Otacity Ostenaco (; , or "Bighead"; c. 1710 – 1780) was a Cherokee leader and warrior of the 18th century.  By his thirties, he had assumed the warrior rank of Utsidihi (Mankiller), and the title of the Tassite of Great Tellico. He then rose to assume the higher Cherokee rank of Cherokee  chief warrior or skiagusta, orator, and leading figure in diplomacy with British colonial authorities. The name Otacity has a variety of spellings.

Birth and early life 

He was born in the thickly-settled Cherokee township of Tellico. It has been conjectured that he was born into the Ani-waya(Wolf) clan, the one associated in particular with bearing numerous warriors. He was often referred to among white colonists as Judd's Friend, referring to his relationship of a trader by that name After the Creek Indians seized an opportunity to lay Tellico under assault,  in 1753 he moved to Tomotley.

French and Indian War 
During the French and Indian War, Ostenaco at first aided the Colony of Virginia against the French and the Shawnee, traveling over 3,500 miles on foot and by canoe.  In 1756, he led 130 Cherokees in the Sandy Creek Expedition, a joint Virginia-Cherokee campaign on the frontier of what is now West Virginia. In 1757 and 1758, his war party raided the French stronghold at Fort Duquesne (present day Pittsburgh).

Timberlake Expedition

Background 

An expeditionary party, made up of Lieutenant Henry Timberlake, Sergeant Thomas Sumter, John McCormack (an interpreter), and an unnamed servant, arrived in the Overhill Cherokee town of Tomotley on December 20, where they were greeted by Ostenaco, one of the leading men in the town, who was visiting from Keowee. After spending several days in Tomotley as guests of Ostenaco, Timberlake and his interpreter proceeded to the Overhill mother town of Chota, where a number of chiefs had gathered in the town's large council-house. Ostenaco gave a speech and ceremonially buried a hatchet in the ground, symbolizing a state of peace between the English and the Cherokee.  Afterward, Timberlake took part in a peace ceremony in which he smoked several ceremonial pipes with the gathered chiefs, a practice Timberlake personally found "very disagreeable," but participated without openly complaining.

Journey to London 

On January 2, 1762, Timberlake returned to Tomotley with Ostenaco, his assignment largely completed.  Timberlake spent the next few weeks studying Cherokee habits and making notes for his maps of the Overhill country.  At the end of January, rumors began trickling in from Cherokee scouts of renewed hostilities with rival tribes to the north.  Timberlake grew anxious and begged Ostenaco to guide him back to Virginia.  Ostenaco reluctantly agreed, and the party set out on March 10, 1762,  arriving in Williamsburg in early April.

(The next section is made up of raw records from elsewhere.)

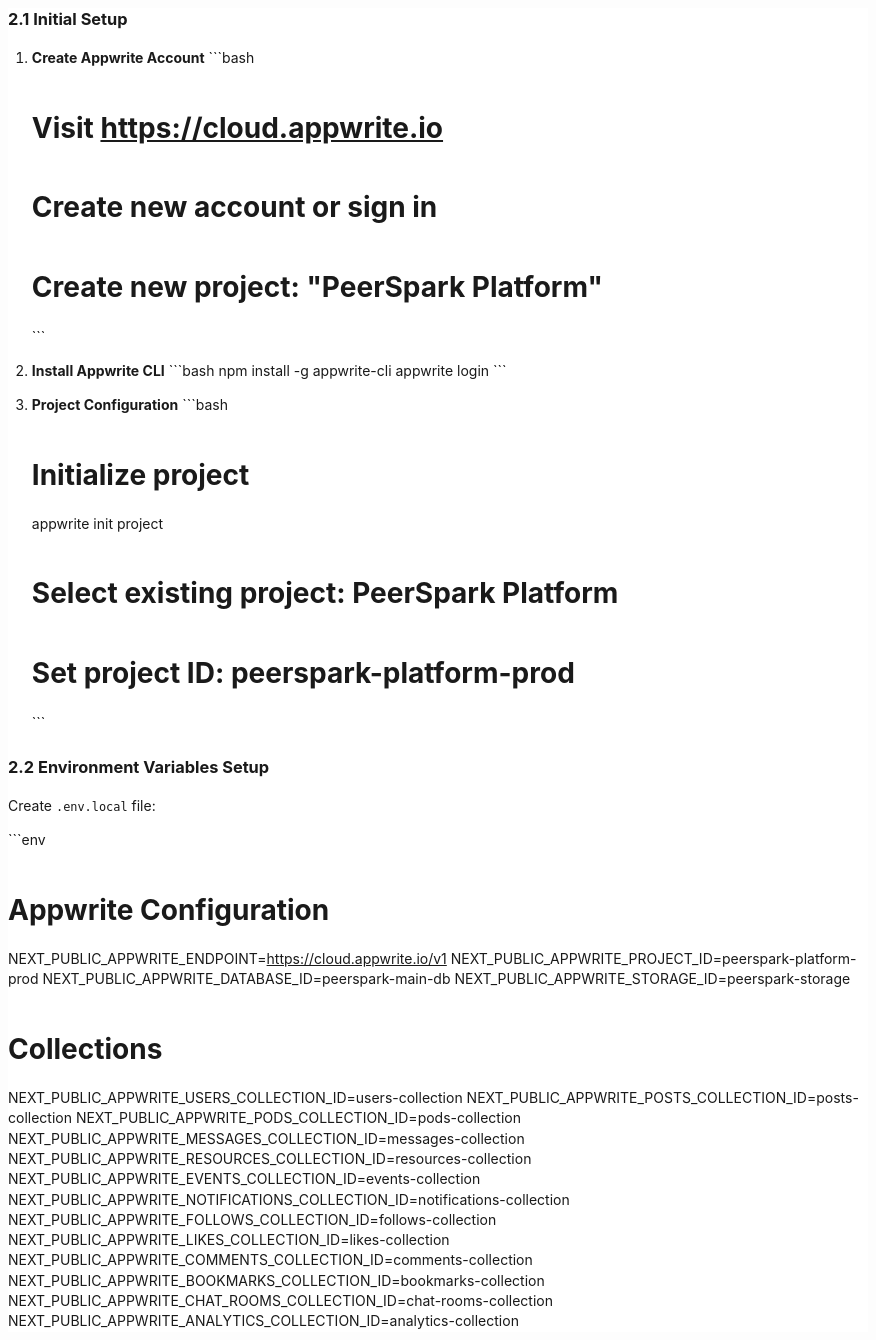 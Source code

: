 ### 2.1 Initial Setup

1. **Create Appwrite Account**
   \`\`\`bash
   # Visit https://cloud.appwrite.io
   # Create new account or sign in
   # Create new project: "PeerSpark Platform"
   \`\`\`

2. **Install Appwrite CLI**
   \`\`\`bash
   npm install -g appwrite-cli
   appwrite login
   \`\`\`

3. **Project Configuration**
   \`\`\`bash
   # Initialize project
   appwrite init project
   # Select existing project: PeerSpark Platform
   # Set project ID: peerspark-platform-prod
   \`\`\`

### 2.2 Environment Variables Setup

Create `.env.local` file:

\`\`\`env
# Appwrite Configuration
NEXT_PUBLIC_APPWRITE_ENDPOINT=https://cloud.appwrite.io/v1
NEXT_PUBLIC_APPWRITE_PROJECT_ID=peerspark-platform-prod
NEXT_PUBLIC_APPWRITE_DATABASE_ID=peerspark-main-db
NEXT_PUBLIC_APPWRITE_STORAGE_ID=peerspark-storage

# Collections
NEXT_PUBLIC_APPWRITE_USERS_COLLECTION_ID=users-collection
NEXT_PUBLIC_APPWRITE_POSTS_COLLECTION_ID=posts-collection
NEXT_PUBLIC_APPWRITE_PODS_COLLECTION_ID=pods-collection
NEXT_PUBLIC_APPWRITE_MESSAGES_COLLECTION_ID=messages-collection
NEXT_PUBLIC_APPWRITE_RESOURCES_COLLECTION_ID=resources-collection
NEXT_PUBLIC_APPWRITE_EVENTS_COLLECTION_ID=events-collection
NEXT_PUBLIC_APPWRITE_NOTIFICATIONS_COLLECTION_ID=notifications-collection
NEXT_PUBLIC_APPWRITE_FOLLOWS_COLLECTION_ID=follows-collection
NEXT_PUBLIC_APPWRITE_LIKES_COLLECTION_ID=likes-collection
NEXT_PUBLIC_APPWRITE_COMMENTS_COLLECTION_ID=comments-collection
NEXT_PUBLIC_APPWRITE_BOOKMARKS_COLLECTION_ID=bookmarks-collection
NEXT_PUBLIC_APPWRITE_CHAT_ROOMS_COLLECTION_ID=chat-rooms-collection
NEXT_PUBLIC_APPWRITE_ANALYTICS_COLLECTION_ID=analytics-collection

While in Williamsburg, Timberlake and Ostenaco attended a dinner party at William & Mary College at which Ostenaco professed his desire to meet the king of England. A young Thomas Jefferson, then a student at the college, later wrote of Ostenaco:

"I knew much of the great Outassete (Ostenaco), the warrior and orator of the Cherokee. He was always the guest of my father on his journeys to and from Williamsburg. I was in his camp when he made his great farewell oration to his people the evening before he departed for England. The moon was in full splendour, and to her he seemed to address himself in his prayers for his own safety on the voyage and that of his people during his absence. His sounding voice, distinct articulation, animated action, and the solemn silence of his people at their several fires, filled me with awe and veneration, although I did not understand a single word he uttered." 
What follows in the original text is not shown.